- _Task item_: Go through the entries and copy every line that has the string "Legacy" in it.

===== Data

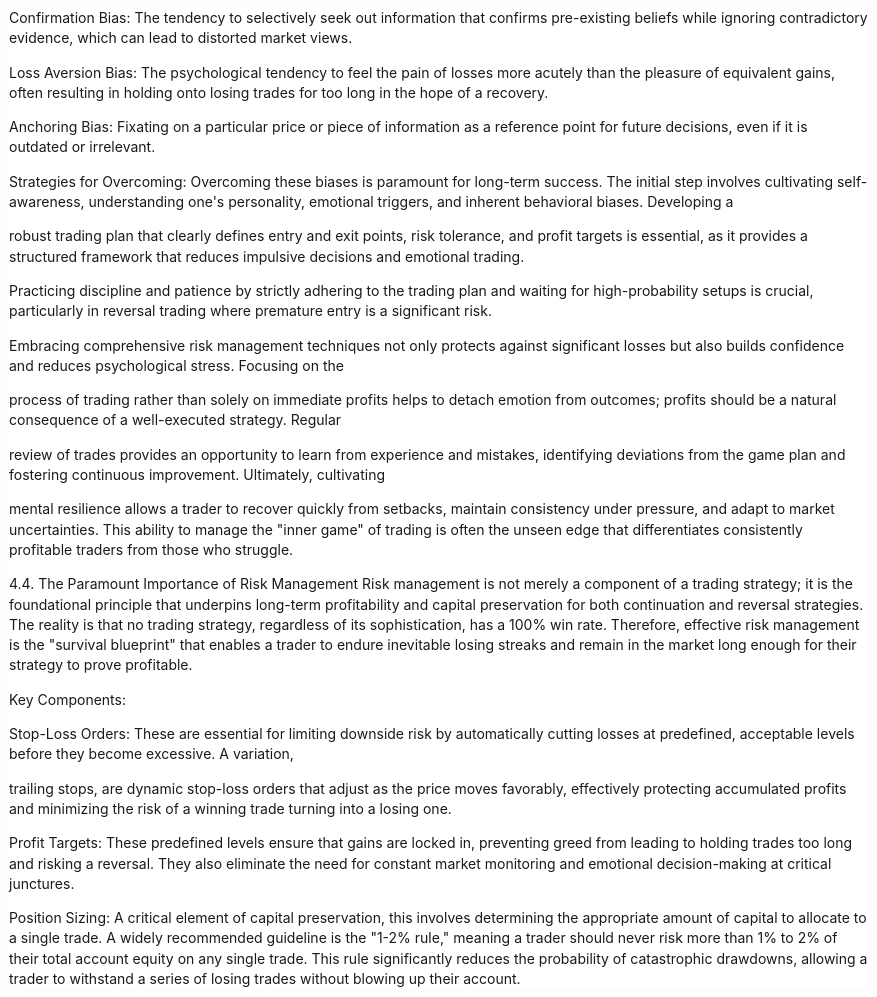 Confirmation Bias: The tendency to selectively seek out information that confirms pre-existing beliefs while ignoring contradictory evidence, which can lead to distorted market views.

Loss Aversion Bias: The psychological tendency to feel the pain of losses more acutely than the pleasure of equivalent gains, often resulting in holding onto losing trades for too long in the hope of a recovery.

Anchoring Bias: Fixating on a particular price or piece of information as a reference point for future decisions, even if it is outdated or irrelevant.

Strategies for Overcoming:
Overcoming these biases is paramount for long-term success. The initial step involves cultivating self-awareness, understanding one's personality, emotional triggers, and inherent behavioral biases. Developing a 

robust trading plan that clearly defines entry and exit points, risk tolerance, and profit targets is essential, as it provides a structured framework that reduces impulsive decisions and emotional trading.

Practicing discipline and patience by strictly adhering to the trading plan and waiting for high-probability setups is crucial, particularly in reversal trading where premature entry is a significant risk.

Embracing comprehensive risk management techniques not only protects against significant losses but also builds confidence and reduces psychological stress. Focusing on the 

process of trading rather than solely on immediate profits helps to detach emotion from outcomes; profits should be a natural consequence of a well-executed strategy. Regular 

review of trades provides an opportunity to learn from experience and mistakes, identifying deviations from the game plan and fostering continuous improvement. Ultimately, cultivating 

mental resilience allows a trader to recover quickly from setbacks, maintain consistency under pressure, and adapt to market uncertainties. This ability to manage the "inner game" of trading is often the unseen edge that differentiates consistently profitable traders from those who struggle.

4.4. The Paramount Importance of Risk Management
Risk management is not merely a component of a trading strategy; it is the foundational principle that underpins long-term profitability and capital preservation for both continuation and reversal strategies. The reality is that no trading strategy, regardless of its sophistication, has a 100% win rate. Therefore, effective risk management is the "survival blueprint" that enables a trader to endure inevitable losing streaks and remain in the market long enough for their strategy to prove profitable.

Key Components:

Stop-Loss Orders: These are essential for limiting downside risk by automatically cutting losses at predefined, acceptable levels before they become excessive. A variation, 

trailing stops, are dynamic stop-loss orders that adjust as the price moves favorably, effectively protecting accumulated profits and minimizing the risk of a winning trade turning into a losing one.

Profit Targets: These predefined levels ensure that gains are locked in, preventing greed from leading to holding trades too long and risking a reversal. They also eliminate the need for constant market monitoring and emotional decision-making at critical junctures.

Position Sizing: A critical element of capital preservation, this involves determining the appropriate amount of capital to allocate to a single trade. A widely recommended guideline is the "1-2% rule," meaning a trader should never risk more than 1% to 2% of their total account equity on any single trade. This rule significantly reduces the probability of catastrophic drawdowns, allowing a trader to withstand a series of losing trades without blowing up their account.
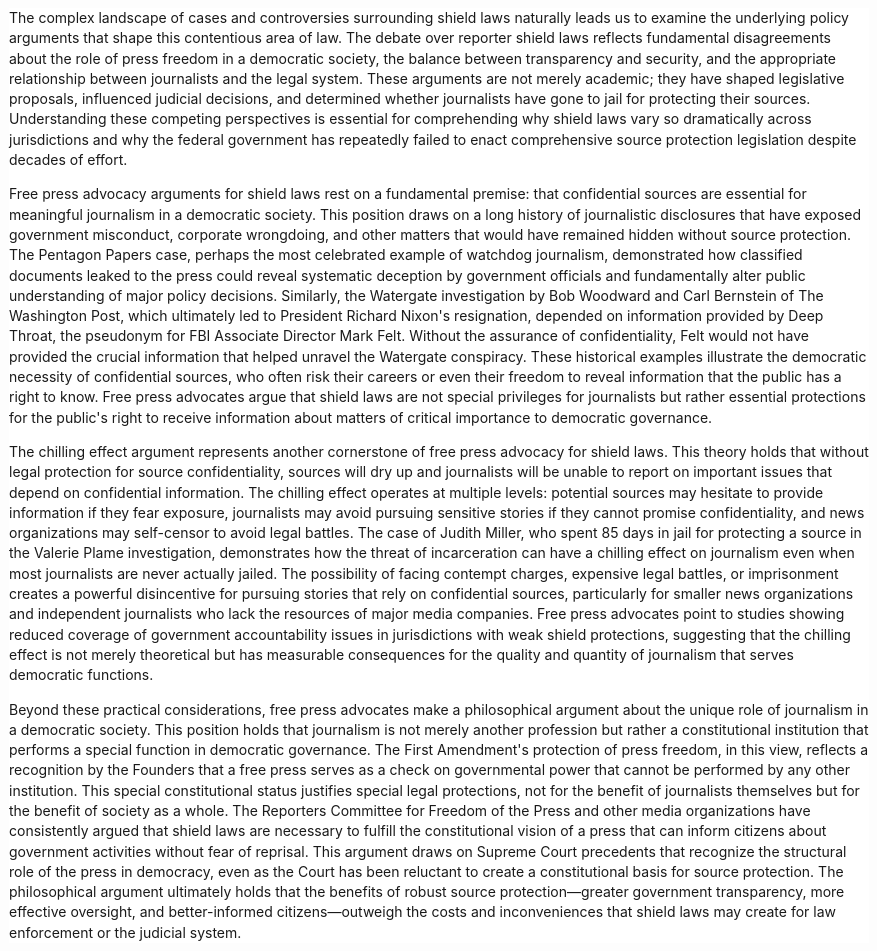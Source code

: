 The complex landscape of cases and controversies surrounding shield laws naturally leads us to examine the underlying policy arguments that shape this contentious area of law. The debate over reporter shield laws reflects fundamental disagreements about the role of press freedom in a democratic society, the balance between transparency and security, and the appropriate relationship between journalists and the legal system. These arguments are not merely academic; they have shaped legislative proposals, influenced judicial decisions, and determined whether journalists have gone to jail for protecting their sources. Understanding these competing perspectives is essential for comprehending why shield laws vary so dramatically across jurisdictions and why the federal government has repeatedly failed to enact comprehensive source protection legislation despite decades of effort.

Free press advocacy arguments for shield laws rest on a fundamental premise: that confidential sources are essential for meaningful journalism in a democratic society. This position draws on a long history of journalistic disclosures that have exposed government misconduct, corporate wrongdoing, and other matters that would have remained hidden without source protection. The Pentagon Papers case, perhaps the most celebrated example of watchdog journalism, demonstrated how classified documents leaked to the press could reveal systematic deception by government officials and fundamentally alter public understanding of major policy decisions. Similarly, the Watergate investigation by Bob Woodward and Carl Bernstein of The Washington Post, which ultimately led to President Richard Nixon's resignation, depended on information provided by Deep Throat, the pseudonym for FBI Associate Director Mark Felt. Without the assurance of confidentiality, Felt would not have provided the crucial information that helped unravel the Watergate conspiracy. These historical examples illustrate the democratic necessity of confidential sources, who often risk their careers or even their freedom to reveal information that the public has a right to know. Free press advocates argue that shield laws are not special privileges for journalists but rather essential protections for the public's right to receive information about matters of critical importance to democratic governance.

The chilling effect argument represents another cornerstone of free press advocacy for shield laws. This theory holds that without legal protection for source confidentiality, sources will dry up and journalists will be unable to report on important issues that depend on confidential information. The chilling effect operates at multiple levels: potential sources may hesitate to provide information if they fear exposure, journalists may avoid pursuing sensitive stories if they cannot promise confidentiality, and news organizations may self-censor to avoid legal battles. The case of Judith Miller, who spent 85 days in jail for protecting a source in the Valerie Plame investigation, demonstrates how the threat of incarceration can have a chilling effect on journalism even when most journalists are never actually jailed. The possibility of facing contempt charges, expensive legal battles, or imprisonment creates a powerful disincentive for pursuing stories that rely on confidential sources, particularly for smaller news organizations and independent journalists who lack the resources of major media companies. Free press advocates point to studies showing reduced coverage of government accountability issues in jurisdictions with weak shield protections, suggesting that the chilling effect is not merely theoretical but has measurable consequences for the quality and quantity of journalism that serves democratic functions.

Beyond these practical considerations, free press advocates make a philosophical argument about the unique role of journalism in a democratic society. This position holds that journalism is not merely another profession but rather a constitutional institution that performs a special function in democratic governance. The First Amendment's protection of press freedom, in this view, reflects a recognition by the Founders that a free press serves as a check on governmental power that cannot be performed by any other institution. This special constitutional status justifies special legal protections, not for the benefit of journalists themselves but for the benefit of society as a whole. The Reporters Committee for Freedom of the Press and other media organizations have consistently argued that shield laws are necessary to fulfill the constitutional vision of a press that can inform citizens about government activities without fear of reprisal. This argument draws on Supreme Court precedents that recognize the structural role of the press in democracy, even as the Court has been reluctant to create a constitutional basis for source protection. The philosophical argument ultimately holds that the benefits of robust source protection—greater government transparency, more effective oversight, and better-informed citizens—outweigh the costs and inconveniences that shield laws may create for law enforcement or the judicial system.
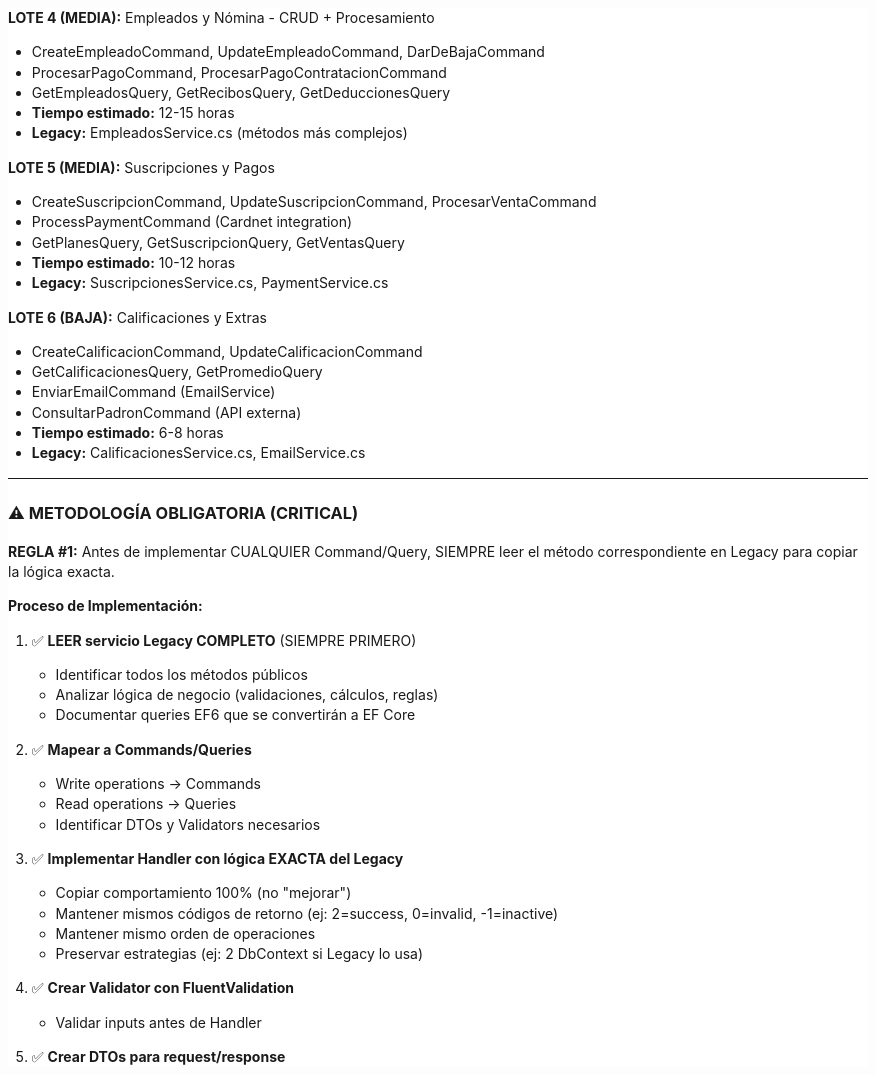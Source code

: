 **LOTE 4 (MEDIA):** Empleados y Nómina - CRUD + Procesamiento

- CreateEmpleadoCommand, UpdateEmpleadoCommand, DarDeBajaCommand
- ProcesarPagoCommand, ProcesarPagoContratacionCommand
- GetEmpleadosQuery, GetRecibosQuery, GetDeduccionesQuery
- **Tiempo estimado:** 12-15 horas
- **Legacy:** EmpleadosService.cs (métodos más complejos)

**LOTE 5 (MEDIA):** Suscripciones y Pagos

- CreateSuscripcionCommand, UpdateSuscripcionCommand, ProcesarVentaCommand
- ProcessPaymentCommand (Cardnet integration)
- GetPlanesQuery, GetSuscripcionQuery, GetVentasQuery
- **Tiempo estimado:** 10-12 horas
- **Legacy:** SuscripcionesService.cs, PaymentService.cs

**LOTE 6 (BAJA):** Calificaciones y Extras

- CreateCalificacionCommand, UpdateCalificacionCommand
- GetCalificacionesQuery, GetPromedioQuery
- EnviarEmailCommand (EmailService)
- ConsultarPadronCommand (API externa)
- **Tiempo estimado:** 6-8 horas
- **Legacy:** CalificacionesService.cs, EmailService.cs

---

### ⚠️ METODOLOGÍA OBLIGATORIA (CRITICAL)

**REGLA #1:** Antes de implementar CUALQUIER Command/Query, SIEMPRE leer el método correspondiente en Legacy para copiar la lógica exacta.

**Proceso de Implementación:**

1. ✅ **LEER servicio Legacy COMPLETO** (SIEMPRE PRIMERO)

   - Identificar todos los métodos públicos
   - Analizar lógica de negocio (validaciones, cálculos, reglas)
   - Documentar queries EF6 que se convertirán a EF Core

2. ✅ **Mapear a Commands/Queries**

   - Write operations → Commands
   - Read operations → Queries
   - Identificar DTOs y Validators necesarios

3. ✅ **Implementar Handler con lógica EXACTA del Legacy**

   - Copiar comportamiento 100% (no "mejorar")
   - Mantener mismos códigos de retorno (ej: 2=success, 0=invalid, -1=inactive)
   - Mantener mismo orden de operaciones
   - Preservar estrategias (ej: 2 DbContext si Legacy lo usa)

4. ✅ **Crear Validator con FluentValidation**

   - Validar inputs antes de Handler

5. ✅ **Crear DTOs para request/response**
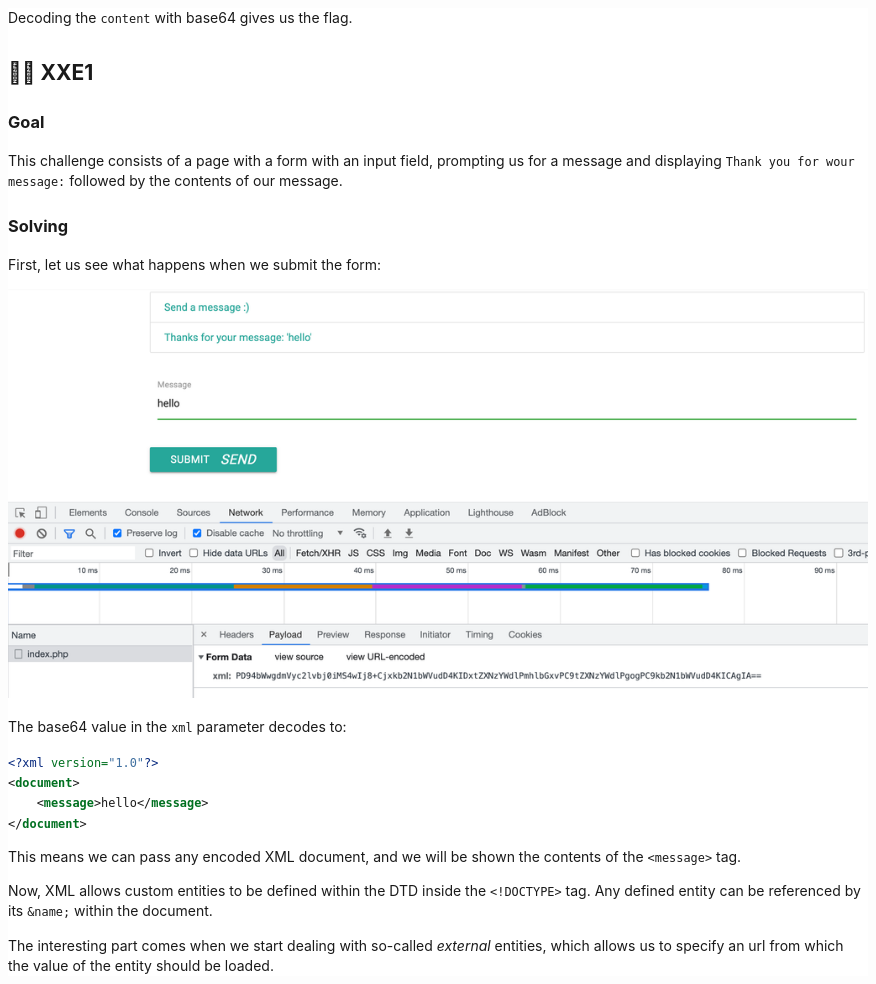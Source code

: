 Decoding the `content` with base64 gives us the flag.

## 😵‍💫 XXE1

### Goal
This challenge consists of a page with a form with an input field, prompting us
for a message and displaying `Thank you for wour message:` followed by the
contents of our message.

### Solving
First, let us see what happens when we submit the form:

<img alt="xxe" src="img/xxe/0.png">

The base64 value in the `xml` parameter decodes to:

```xml
<?xml version="1.0"?>
<document>
    <message>hello</message>
</document>
```

This means we can pass any encoded XML document, and we will be shown the
contents of the `<message>` tag.

Now, XML allows custom entities to be defined within the DTD inside the
`<!DOCTYPE>` tag.
Any defined entity can be referenced by its `&name;` within the document.

The interesting part comes when we start dealing with so-called *external*
entities, which allows us to specify an url from which the value of the entity
should be loaded.
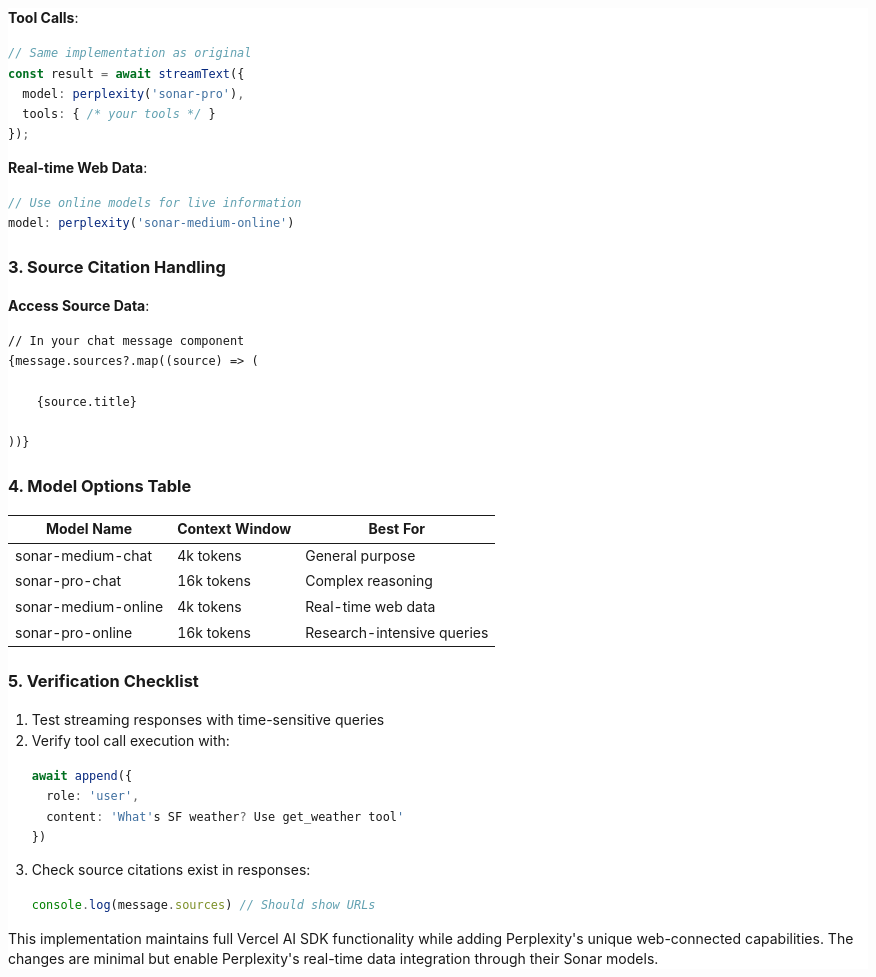 **Tool Calls**:
```ts
// Same implementation as original
const result = await streamText({
  model: perplexity('sonar-pro'),
  tools: { /* your tools */ }
});
```

**Real-time Web Data**:
```ts
// Use online models for live information
model: perplexity('sonar-medium-online') 
```

### 3. Source Citation Handling
**Access Source Data**:
```tsx
// In your chat message component
{message.sources?.map((source) => (
  
    {source.title}
  
))}
```

### 4. Model Options Table
| Model Name              | Context Window | Best For                    |
|-------------------------|----------------|-----------------------------|
| sonar-medium-chat       | 4k tokens      | General purpose             |
| sonar-pro-chat          | 16k tokens     | Complex reasoning           |
| sonar-medium-online     | 4k tokens      | Real-time web data          |
| sonar-pro-online        | 16k tokens     | Research-intensive queries  |

### 5. Verification Checklist
1. Test streaming responses with time-sensitive queries
2. Verify tool call execution with:
   ```ts
   await append({ 
     role: 'user', 
     content: 'What's SF weather? Use get_weather tool'
   })
   ```
3. Check source citations exist in responses:
   ```ts
   console.log(message.sources) // Should show URLs
   ```

This implementation maintains full Vercel AI SDK functionality while adding Perplexity's unique web-connected capabilities. The changes are minimal but enable Perplexity's real-time data integration through their Sonar models.
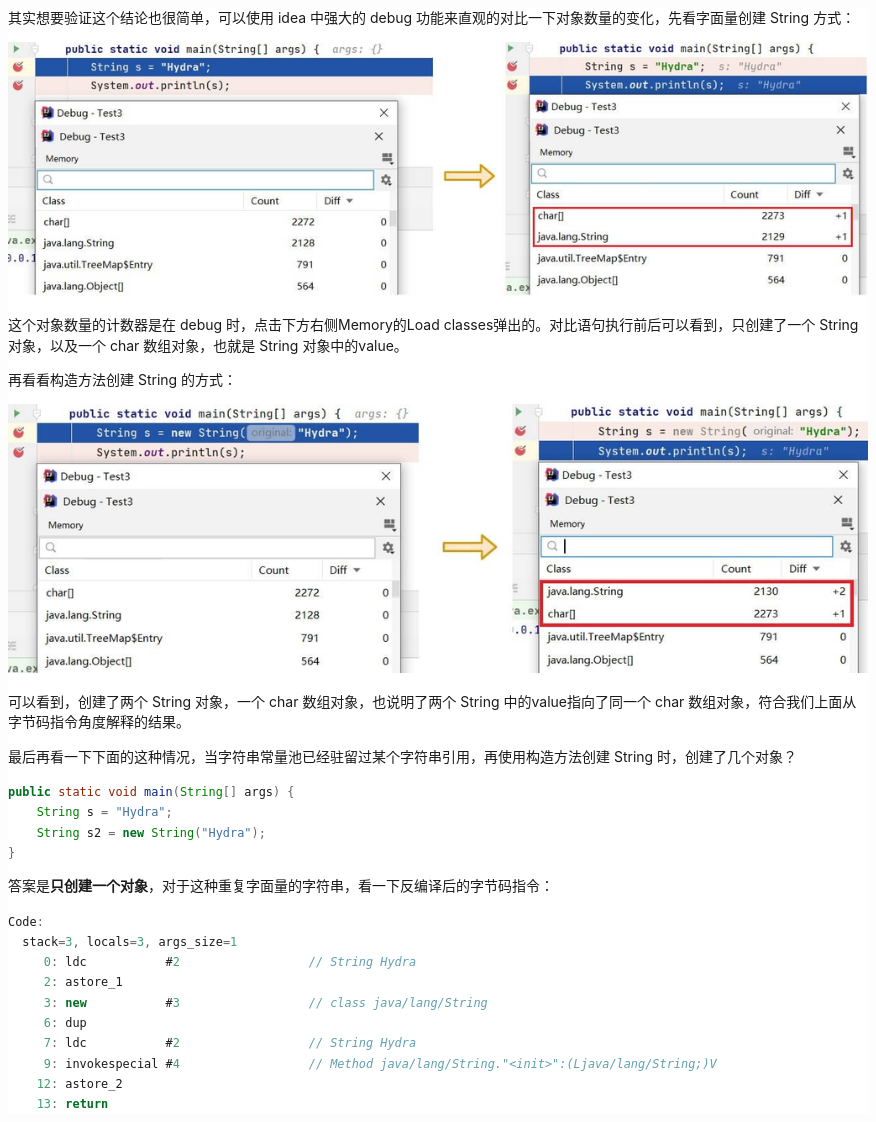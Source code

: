 其实想要验证这个结论也很简单，可以使用 idea 中强大的 debug 功能来直观的对比一下对象数量的变化，先看字面量创建 String 方式：

![1732497579404-98ecf636-d921-4384-8d39-1489356f6cbd.png](./img/iWBNf9sd7UfJ4fGj/1732497579404-98ecf636-d921-4384-8d39-1489356f6cbd-391466.png)

这个对象数量的计数器是在 debug 时，点击下方右侧Memory的Load classes弹出的。对比语句执行前后可以看到，只创建了一个 String 对象，以及一个 char 数组对象，也就是 String 对象中的value。

再看看构造方法创建 String 的方式：

![1732497579469-e1dab6cd-61c7-4a16-a7bd-d72446d89afe.png](./img/iWBNf9sd7UfJ4fGj/1732497579469-e1dab6cd-61c7-4a16-a7bd-d72446d89afe-396925.png)

可以看到，创建了两个 String 对象，一个 char 数组对象，也说明了两个 String 中的value指向了同一个 char 数组对象，符合我们上面从字节码指令角度解释的结果。

最后再看一下下面的这种情况，当字符串常量池已经驻留过某个字符串引用，再使用构造方法创建 String 时，创建了几个对象？

```java
public static void main(String[] args) {
    String s = "Hydra";
    String s2 = new String("Hydra");
}
```

答案是**只创建一个对象**，对于这种重复字面量的字符串，看一下反编译后的字节码指令：

```java
Code:
  stack=3, locals=3, args_size=1
     0: ldc           #2                  // String Hydra
     2: astore_1
     3: new           #3                  // class java/lang/String
     6: dup
     7: ldc           #2                  // String Hydra
     9: invokespecial #4                  // Method java/lang/String."<init>":(Ljava/lang/String;)V
    12: astore_2
    13: return
```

==========

- _Exercise output_:
- **Legacy:** EmpleadosService.cs (métodos más complejos)
- **Legacy:** SuscripcionesService.cs, PaymentService.cs
- **Legacy:** CalificacionesService.cs, EmailService.cs
**REGLA #1:** Antes de implementar CUALQUIER Command/Query, SIEMPRE leer el método correspondiente en Legacy para copiar la lógica exacta.
1. ✅ **LEER servicio Legacy COMPLETO** (SIEMPRE PRIMERO)
3. ✅ **Implementar Handler con lógica EXACTA del Legacy**
   - Preservar estrategias (ej: 2 DbContext si Legacy lo usa)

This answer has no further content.